NANANG lahir di Pulomerak, Serang, yang sekarang masuk Provinsi Banten. Ia memang sudah melekat dengan berbagai komunitas seni dan mahasiswa di Malang dan tercatat sebagai mahasiswa Unibraw pada Fakultas Ekonomi mulai pada tahun 1991.

Bahkan sekarang ia masih melanjutkan pendidikan S2 Program Studi Manajemen, tetapi di Fakultas Ekonomi Universitas Indonesia (UI).

Ia tergolong aktif dalam berbagai kelompok kesenian di Malang. Di antaranya ia aktif di dalam Forum Pekerja Seni Malang (FPSM), Komunitas Belajar Sastra Malang (KBSM), Komunitas Sastra Indonesia (KSI), Himpunan Pengarang, Penulis, Penyair Nusantara (HP3N), Masyarakat Sastra Internet (MSI), dan sebagainya.

Perjalanan membukukan karya-karya sajaknya memang diawali dengan giat menulis sajak dan dikirimkan ke berbagai media massa. Bahkan, pernah pula Radio Jerman Deutshe Welle menyiarkan beberapa sajaknya yang sufistik tersebut.

Catatan sajaknya juga sudah sering tampil dalam berbagai buku kumpulan sajak. Di antaranya kumpulan sajaknya di dalam buku berjudul Sketsa (HP3N, 1993), Sajak di usia Dua Satu (1994), Orang Sendiri Membaca Diri (SIF, 1997), Silhuet Panorama dan Negeri yang Menangis (MSI, 1999).

Atau, buku kumpulan sajak bersama rekan-rekan lainnya, seperti Cermin Retak (Ego, 1993), Tanda (Ego-Indikator, 1995), Kebangkitan Nusantara I (HP3N, 1994), Kebangkitan Nusantara II (HP3N, 1995), dan seterusnya.

PADA kesempatan itu tampak pula Jumali yang dikenal kalangan mahasiswa sebagai penggiat seni teater di Malang. Jumali, lulusan Institut Seni Indonesia (ISI) di Yogyakarta ini pun turut membacakan sajak-sajak Nanang di dalam buku terbarunya itu.

Suasana remang di dalam kafe yang ada di tengah kampung Watugong itu sangat santai. Pengunjung yang menikmati hidangan makan malam pun mendapat bonus adegan baca puisi yang jarang dijumpai di mana pun.

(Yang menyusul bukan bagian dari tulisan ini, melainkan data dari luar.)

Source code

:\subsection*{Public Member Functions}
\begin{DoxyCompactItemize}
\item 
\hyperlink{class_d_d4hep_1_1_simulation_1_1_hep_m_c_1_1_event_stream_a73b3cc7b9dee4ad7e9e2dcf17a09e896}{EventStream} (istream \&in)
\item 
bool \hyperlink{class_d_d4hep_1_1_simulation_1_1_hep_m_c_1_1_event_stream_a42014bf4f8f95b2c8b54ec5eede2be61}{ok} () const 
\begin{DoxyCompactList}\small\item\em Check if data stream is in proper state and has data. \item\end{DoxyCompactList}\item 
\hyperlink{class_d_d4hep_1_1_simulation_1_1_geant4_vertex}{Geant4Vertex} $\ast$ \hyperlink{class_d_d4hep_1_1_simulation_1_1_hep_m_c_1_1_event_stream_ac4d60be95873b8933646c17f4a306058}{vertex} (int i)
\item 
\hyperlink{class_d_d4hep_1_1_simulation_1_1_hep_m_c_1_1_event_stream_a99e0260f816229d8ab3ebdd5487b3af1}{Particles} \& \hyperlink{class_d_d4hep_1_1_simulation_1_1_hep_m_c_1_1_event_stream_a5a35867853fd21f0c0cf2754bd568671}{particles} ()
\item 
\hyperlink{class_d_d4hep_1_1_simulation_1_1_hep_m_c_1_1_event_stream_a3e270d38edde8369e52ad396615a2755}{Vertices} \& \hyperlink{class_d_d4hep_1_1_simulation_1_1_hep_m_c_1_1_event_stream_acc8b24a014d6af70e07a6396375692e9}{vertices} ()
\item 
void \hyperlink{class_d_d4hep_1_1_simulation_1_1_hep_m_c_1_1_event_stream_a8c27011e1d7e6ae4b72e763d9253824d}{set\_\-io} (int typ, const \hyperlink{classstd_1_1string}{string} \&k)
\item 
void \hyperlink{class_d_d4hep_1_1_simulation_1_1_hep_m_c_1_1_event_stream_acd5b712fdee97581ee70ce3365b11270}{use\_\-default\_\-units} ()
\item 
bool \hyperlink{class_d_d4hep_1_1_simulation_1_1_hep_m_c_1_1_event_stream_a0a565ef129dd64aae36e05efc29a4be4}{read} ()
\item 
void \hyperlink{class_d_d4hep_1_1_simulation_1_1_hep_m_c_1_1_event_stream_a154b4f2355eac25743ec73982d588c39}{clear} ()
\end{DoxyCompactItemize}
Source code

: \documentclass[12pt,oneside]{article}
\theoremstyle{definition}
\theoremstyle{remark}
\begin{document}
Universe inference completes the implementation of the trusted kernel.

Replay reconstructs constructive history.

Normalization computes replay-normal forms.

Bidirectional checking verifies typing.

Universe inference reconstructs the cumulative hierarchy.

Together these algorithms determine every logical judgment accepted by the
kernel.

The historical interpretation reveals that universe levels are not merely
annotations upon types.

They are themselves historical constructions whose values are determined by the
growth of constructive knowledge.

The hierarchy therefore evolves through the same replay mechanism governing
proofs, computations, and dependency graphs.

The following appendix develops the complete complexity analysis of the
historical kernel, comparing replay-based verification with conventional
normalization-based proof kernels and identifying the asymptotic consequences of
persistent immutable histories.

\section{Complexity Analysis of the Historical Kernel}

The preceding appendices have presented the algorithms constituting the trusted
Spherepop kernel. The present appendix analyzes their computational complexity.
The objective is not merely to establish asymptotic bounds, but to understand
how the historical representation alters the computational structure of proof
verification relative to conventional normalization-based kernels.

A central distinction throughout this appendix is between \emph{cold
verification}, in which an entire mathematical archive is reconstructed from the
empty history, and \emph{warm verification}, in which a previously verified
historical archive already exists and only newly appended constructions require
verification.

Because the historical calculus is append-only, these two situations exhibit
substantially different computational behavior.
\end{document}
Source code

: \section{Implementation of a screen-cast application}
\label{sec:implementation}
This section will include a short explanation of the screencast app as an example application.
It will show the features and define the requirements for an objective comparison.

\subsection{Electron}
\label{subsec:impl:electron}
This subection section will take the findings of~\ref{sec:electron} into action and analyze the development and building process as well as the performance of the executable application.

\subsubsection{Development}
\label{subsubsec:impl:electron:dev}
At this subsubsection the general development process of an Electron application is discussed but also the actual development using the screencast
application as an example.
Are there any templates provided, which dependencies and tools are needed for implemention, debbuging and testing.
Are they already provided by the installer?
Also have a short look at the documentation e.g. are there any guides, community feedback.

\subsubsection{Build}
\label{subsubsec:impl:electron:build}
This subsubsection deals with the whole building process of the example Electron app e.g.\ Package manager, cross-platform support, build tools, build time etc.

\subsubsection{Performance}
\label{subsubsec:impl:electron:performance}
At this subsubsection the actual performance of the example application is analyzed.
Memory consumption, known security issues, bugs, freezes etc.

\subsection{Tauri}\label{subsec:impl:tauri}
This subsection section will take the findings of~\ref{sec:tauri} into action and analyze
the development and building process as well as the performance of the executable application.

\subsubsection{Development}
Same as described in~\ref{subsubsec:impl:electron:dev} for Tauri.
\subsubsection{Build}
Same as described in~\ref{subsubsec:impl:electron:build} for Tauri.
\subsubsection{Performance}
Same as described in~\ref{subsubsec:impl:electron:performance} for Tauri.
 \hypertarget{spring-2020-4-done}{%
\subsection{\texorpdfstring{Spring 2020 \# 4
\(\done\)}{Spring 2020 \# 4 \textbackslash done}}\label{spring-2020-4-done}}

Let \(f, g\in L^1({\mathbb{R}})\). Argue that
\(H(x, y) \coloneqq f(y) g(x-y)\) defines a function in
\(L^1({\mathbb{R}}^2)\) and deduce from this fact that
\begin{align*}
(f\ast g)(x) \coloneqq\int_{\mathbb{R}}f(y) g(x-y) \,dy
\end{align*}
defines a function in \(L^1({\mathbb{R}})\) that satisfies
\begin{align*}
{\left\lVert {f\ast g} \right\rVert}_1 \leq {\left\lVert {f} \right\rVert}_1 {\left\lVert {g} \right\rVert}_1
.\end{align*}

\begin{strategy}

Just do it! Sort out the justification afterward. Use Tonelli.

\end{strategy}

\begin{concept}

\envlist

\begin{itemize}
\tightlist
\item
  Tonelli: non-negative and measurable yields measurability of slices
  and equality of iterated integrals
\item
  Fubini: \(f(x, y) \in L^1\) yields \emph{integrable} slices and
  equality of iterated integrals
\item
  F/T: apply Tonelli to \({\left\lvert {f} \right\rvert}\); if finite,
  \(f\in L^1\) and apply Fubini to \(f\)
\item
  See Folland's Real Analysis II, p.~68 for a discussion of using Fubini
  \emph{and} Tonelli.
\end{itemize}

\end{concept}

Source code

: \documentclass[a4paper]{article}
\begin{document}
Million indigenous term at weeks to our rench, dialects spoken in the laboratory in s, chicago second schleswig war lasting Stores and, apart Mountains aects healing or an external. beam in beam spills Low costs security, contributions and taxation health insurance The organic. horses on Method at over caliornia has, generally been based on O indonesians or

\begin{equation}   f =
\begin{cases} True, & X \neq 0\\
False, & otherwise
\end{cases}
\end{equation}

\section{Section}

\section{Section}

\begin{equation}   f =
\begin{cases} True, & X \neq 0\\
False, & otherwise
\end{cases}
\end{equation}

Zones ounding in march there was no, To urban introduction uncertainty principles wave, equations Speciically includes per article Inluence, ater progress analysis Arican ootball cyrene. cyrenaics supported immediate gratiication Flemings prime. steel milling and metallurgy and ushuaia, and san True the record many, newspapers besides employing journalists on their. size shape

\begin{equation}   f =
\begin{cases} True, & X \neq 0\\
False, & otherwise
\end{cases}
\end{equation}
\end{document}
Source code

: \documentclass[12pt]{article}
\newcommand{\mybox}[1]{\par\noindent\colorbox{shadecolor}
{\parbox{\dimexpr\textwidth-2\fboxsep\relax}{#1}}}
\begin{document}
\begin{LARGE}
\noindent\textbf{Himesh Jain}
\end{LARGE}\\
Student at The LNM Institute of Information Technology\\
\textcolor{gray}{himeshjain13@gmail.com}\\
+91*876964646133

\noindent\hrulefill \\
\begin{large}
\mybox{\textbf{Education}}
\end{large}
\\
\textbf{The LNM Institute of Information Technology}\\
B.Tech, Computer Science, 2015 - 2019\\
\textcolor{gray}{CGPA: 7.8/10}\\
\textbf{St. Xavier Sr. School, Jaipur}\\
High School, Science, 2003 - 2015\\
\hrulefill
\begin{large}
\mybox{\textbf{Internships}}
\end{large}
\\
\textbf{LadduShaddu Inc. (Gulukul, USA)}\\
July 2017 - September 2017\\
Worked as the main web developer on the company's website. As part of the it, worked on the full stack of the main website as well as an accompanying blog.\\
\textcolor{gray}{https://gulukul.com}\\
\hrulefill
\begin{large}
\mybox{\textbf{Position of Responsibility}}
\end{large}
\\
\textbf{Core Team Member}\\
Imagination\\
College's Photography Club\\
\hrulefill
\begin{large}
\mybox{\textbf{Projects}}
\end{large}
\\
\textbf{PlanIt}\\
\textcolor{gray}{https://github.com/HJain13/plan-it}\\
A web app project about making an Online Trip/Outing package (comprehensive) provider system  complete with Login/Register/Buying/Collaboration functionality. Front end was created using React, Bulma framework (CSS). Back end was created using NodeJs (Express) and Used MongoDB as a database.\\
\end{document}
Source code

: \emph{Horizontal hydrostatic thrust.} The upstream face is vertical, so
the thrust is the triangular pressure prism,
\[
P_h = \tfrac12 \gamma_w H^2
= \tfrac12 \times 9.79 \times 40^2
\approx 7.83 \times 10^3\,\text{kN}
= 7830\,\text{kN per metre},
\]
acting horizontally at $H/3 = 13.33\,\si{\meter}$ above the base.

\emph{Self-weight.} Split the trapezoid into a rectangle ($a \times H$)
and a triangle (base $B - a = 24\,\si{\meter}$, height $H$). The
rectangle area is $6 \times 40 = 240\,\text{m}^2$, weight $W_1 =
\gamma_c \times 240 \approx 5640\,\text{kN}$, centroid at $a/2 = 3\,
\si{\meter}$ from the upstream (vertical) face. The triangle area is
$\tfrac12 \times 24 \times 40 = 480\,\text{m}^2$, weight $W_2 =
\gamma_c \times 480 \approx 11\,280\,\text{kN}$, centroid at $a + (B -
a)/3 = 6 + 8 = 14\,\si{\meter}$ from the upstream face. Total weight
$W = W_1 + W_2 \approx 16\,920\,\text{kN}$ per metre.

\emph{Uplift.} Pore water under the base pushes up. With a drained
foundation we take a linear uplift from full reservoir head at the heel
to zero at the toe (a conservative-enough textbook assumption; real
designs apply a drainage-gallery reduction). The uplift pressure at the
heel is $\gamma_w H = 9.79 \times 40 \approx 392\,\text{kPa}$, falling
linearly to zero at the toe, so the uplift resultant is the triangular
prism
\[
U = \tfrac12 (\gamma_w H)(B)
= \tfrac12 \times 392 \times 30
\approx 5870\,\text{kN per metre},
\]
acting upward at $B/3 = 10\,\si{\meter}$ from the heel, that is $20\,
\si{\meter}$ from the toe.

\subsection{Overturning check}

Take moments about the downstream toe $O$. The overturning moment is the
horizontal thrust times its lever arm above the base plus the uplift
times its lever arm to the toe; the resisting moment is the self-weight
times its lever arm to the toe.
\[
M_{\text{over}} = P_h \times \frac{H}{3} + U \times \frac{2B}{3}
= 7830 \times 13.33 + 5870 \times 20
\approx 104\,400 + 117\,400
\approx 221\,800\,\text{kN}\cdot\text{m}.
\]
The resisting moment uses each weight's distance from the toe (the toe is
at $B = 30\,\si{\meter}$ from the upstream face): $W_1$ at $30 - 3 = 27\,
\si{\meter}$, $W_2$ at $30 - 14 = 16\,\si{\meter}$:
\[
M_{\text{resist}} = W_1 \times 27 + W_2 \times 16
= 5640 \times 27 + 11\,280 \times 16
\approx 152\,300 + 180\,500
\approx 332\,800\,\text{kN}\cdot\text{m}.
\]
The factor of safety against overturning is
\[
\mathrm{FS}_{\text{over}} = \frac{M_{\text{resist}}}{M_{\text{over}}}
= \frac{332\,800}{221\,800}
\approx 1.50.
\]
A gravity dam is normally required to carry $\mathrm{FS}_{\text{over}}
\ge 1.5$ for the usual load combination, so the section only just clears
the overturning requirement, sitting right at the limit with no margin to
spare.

Menurut Jumali, gerak kesenian di Kota Malang kini memiliki kelebihan mampu berjalan secara alami. Gerak kesenian khususnya yang dijalani kalangan seniman muda itu berjalan menjawab kebutuhan apresiasi dan ekspresi terhadap suatu karya seni.

Di antaranya diwujudkan dalam berbagai pentas, seperti baca sajak di kafe mahasiswa maupun pentas-pentas teater yang sering diadakan di kampus-kampus.

"Memang kini ada jarak kepentingan dengan birokrasi-birokrasi yang mengurusi bidang kesenian. Tidak hanya terjadi di Malang, tapi juga terjadi di Surabaya yang sering menghadirkan wacana untuk kesenian seluruh Jawa Timur. Tetapi para pelakunya tidak mau melibatkan seluruh seniman yang ada, terutama dari pelosok-pelosok. Seni cenderung telah menjadi sebagian proyek bagi suatu kelompok kepentingan saja," kata Jumali.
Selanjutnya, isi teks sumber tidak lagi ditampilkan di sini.